Using plant functional traits in paleoecology: a calibration study from Arid Central Asia
Résumé
The necessity of accurate past climate reconstructions for climate modelling is a key issue in (paleo)ecology. Especially, dryland such as Arid Central Asian deserts may spread in the next decades in surrounding steppes due to aridification. Several methods already exist to convert pollen in quantitative climate (transfer functions) and biome (biomization). However, these methods are impeded by numerous biases, which could be overcome by current breakthrough in plant functional response to climate understanding.
Few past pollen studies attempt to merge plant functional traits with pollen samples in order to reconstruct paleo-trait cover and functional vegetation dynamics. However, this approach has not been tested using modern samples. Especially, since the taxonomic resolution used in ecology is not the same as the one used in pollen studies (usually family or genus pollen identification), whether the phenotypic space of extant vegetation is consistent with that derived from pollen modern samples remains an open question.
Here, we tested the performance of combining paleoecology and plant functional ecology to validate the use of pollen to infer the phenotypic space of past vegetation. The pollen surface sites from Arid Central Asia (n = 2393) have been extracted and the pollen-types have been used to aggregate traits (height, leaf area, leaf nitrogen, seed mass, specific leaf area and stem specific density from TRY, BIEN and GIFT databases). Then, the community-weighted mean (CWM) traits have been calculated using the pollen fractional abundances. These pollen-CWM traits have been compared with the vegetation-CWM (n = 21347). Finally, both have been related to current climate parameters.

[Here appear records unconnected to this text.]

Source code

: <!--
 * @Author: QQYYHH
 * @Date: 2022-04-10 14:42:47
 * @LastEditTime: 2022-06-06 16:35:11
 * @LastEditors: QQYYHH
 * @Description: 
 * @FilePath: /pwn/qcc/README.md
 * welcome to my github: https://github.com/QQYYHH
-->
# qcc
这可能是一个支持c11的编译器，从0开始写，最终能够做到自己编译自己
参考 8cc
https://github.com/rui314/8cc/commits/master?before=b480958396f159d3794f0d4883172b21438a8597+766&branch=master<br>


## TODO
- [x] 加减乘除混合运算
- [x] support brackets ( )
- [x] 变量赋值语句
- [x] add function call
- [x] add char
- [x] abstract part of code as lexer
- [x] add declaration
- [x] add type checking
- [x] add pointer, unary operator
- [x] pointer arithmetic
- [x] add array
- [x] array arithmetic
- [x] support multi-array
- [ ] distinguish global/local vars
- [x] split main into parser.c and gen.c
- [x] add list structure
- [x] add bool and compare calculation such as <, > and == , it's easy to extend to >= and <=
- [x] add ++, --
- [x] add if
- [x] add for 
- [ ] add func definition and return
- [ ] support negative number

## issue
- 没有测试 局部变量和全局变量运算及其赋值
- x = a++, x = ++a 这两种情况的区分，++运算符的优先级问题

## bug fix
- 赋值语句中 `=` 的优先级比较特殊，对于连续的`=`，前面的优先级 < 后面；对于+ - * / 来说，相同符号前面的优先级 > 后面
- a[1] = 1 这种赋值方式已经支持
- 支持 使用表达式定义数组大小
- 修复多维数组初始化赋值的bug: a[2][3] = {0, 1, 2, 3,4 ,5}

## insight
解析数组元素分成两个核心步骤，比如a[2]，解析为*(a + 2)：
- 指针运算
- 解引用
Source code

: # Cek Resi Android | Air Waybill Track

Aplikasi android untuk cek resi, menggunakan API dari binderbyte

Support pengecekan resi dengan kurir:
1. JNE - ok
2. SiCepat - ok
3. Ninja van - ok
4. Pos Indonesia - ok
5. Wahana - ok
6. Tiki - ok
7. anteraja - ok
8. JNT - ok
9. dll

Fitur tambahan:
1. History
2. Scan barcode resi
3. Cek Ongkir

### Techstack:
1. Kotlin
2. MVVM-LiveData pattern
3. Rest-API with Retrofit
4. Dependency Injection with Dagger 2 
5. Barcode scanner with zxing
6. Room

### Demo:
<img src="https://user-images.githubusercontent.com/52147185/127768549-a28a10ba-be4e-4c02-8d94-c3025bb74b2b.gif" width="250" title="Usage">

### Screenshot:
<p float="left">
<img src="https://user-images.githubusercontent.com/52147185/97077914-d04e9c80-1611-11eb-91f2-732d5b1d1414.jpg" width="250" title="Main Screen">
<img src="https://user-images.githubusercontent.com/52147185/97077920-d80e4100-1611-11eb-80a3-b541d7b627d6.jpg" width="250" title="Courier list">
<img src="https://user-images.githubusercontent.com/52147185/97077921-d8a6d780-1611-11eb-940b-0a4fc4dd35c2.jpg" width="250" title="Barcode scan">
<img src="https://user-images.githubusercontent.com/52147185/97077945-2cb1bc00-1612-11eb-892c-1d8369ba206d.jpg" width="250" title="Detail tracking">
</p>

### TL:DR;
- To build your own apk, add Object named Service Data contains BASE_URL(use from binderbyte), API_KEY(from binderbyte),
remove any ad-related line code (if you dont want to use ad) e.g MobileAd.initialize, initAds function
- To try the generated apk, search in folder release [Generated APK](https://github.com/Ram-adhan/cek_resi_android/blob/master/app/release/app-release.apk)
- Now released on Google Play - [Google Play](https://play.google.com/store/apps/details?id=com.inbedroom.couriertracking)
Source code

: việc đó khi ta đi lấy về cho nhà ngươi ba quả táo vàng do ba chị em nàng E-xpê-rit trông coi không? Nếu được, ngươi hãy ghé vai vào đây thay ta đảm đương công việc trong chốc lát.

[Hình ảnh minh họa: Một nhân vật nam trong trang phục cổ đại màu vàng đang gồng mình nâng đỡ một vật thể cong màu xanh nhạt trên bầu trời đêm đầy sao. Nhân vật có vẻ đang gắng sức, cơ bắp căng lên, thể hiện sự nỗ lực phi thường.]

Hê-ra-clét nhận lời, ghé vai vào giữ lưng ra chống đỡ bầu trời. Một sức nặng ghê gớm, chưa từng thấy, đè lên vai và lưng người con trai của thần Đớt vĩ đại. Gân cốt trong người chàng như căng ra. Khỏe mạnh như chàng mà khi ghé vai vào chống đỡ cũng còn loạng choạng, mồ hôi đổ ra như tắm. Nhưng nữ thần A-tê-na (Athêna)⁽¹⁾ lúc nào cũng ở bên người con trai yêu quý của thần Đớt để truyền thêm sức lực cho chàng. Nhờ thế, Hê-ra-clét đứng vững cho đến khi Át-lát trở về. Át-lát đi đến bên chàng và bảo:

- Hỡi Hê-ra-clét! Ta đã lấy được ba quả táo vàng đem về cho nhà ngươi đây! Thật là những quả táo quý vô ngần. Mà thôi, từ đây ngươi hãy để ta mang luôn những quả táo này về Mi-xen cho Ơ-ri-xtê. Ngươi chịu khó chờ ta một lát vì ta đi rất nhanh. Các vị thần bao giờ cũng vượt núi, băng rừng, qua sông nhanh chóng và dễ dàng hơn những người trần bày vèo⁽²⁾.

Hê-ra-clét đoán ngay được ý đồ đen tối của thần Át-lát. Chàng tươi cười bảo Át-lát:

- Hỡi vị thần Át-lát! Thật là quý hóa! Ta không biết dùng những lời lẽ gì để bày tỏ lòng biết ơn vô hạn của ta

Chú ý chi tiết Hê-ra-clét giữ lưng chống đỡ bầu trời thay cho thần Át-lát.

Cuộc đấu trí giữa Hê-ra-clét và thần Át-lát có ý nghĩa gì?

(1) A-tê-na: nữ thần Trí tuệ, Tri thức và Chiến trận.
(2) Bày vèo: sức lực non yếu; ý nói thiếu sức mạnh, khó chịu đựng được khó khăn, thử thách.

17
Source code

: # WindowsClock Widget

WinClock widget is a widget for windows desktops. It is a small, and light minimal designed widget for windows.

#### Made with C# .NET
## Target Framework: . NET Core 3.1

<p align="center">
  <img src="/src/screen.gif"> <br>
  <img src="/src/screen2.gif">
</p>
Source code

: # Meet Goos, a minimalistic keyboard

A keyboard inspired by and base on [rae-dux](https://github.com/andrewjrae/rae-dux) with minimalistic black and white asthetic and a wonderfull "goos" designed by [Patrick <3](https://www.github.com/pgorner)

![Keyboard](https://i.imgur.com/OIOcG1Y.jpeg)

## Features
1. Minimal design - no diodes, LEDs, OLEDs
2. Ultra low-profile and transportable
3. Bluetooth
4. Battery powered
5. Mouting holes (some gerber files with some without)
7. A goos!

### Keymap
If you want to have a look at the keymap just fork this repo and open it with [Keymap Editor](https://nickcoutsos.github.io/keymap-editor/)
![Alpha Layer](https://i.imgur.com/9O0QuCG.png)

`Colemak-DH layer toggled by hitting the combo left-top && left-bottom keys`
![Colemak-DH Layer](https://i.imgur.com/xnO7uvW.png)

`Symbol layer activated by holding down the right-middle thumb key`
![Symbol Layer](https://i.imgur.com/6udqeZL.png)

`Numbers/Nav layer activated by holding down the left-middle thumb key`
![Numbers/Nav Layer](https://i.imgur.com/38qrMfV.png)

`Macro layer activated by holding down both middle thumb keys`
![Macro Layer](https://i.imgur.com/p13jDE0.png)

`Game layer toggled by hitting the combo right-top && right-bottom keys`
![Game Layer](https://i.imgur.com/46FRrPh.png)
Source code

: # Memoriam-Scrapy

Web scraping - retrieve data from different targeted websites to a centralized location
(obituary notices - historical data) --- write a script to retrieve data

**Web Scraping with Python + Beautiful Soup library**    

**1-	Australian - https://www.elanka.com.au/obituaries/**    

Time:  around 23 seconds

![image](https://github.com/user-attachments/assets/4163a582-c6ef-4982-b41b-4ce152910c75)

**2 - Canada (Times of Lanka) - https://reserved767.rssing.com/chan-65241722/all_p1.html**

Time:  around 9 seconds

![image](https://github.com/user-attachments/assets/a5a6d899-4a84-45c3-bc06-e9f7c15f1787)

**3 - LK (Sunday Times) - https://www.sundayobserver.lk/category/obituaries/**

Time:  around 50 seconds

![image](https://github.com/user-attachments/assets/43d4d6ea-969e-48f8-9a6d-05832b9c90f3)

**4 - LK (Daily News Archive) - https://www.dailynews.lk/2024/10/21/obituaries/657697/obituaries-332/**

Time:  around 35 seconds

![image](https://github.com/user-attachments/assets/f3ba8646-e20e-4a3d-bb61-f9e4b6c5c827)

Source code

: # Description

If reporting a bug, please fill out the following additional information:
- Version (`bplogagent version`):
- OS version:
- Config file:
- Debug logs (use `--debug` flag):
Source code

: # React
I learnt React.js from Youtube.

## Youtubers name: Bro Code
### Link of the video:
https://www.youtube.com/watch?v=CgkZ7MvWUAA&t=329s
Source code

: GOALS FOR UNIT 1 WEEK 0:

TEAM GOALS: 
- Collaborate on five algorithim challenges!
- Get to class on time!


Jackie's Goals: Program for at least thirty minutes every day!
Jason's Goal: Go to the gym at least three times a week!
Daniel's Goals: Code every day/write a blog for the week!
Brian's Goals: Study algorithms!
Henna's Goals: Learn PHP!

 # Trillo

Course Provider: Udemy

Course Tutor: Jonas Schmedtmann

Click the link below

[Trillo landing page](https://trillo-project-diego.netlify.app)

The preliminary results of this study show that the trait values aggregated by pollen-types respect the same plant economic spectrum than observed in botanical taxonomic resolution. Moreover, it validates the use of pollen as equivalent of vegetation plots to calculate the CWM. It also appears that the scheme of aggregation between the pollen-type and botanical species is not strongly impacting the CWM trait response to climate. These results open a new avenue to use plant traits in paleoecological study in order to reduce climate reconstruction biases and to improve pollen-biomization scheme for past vegetation reconstructions.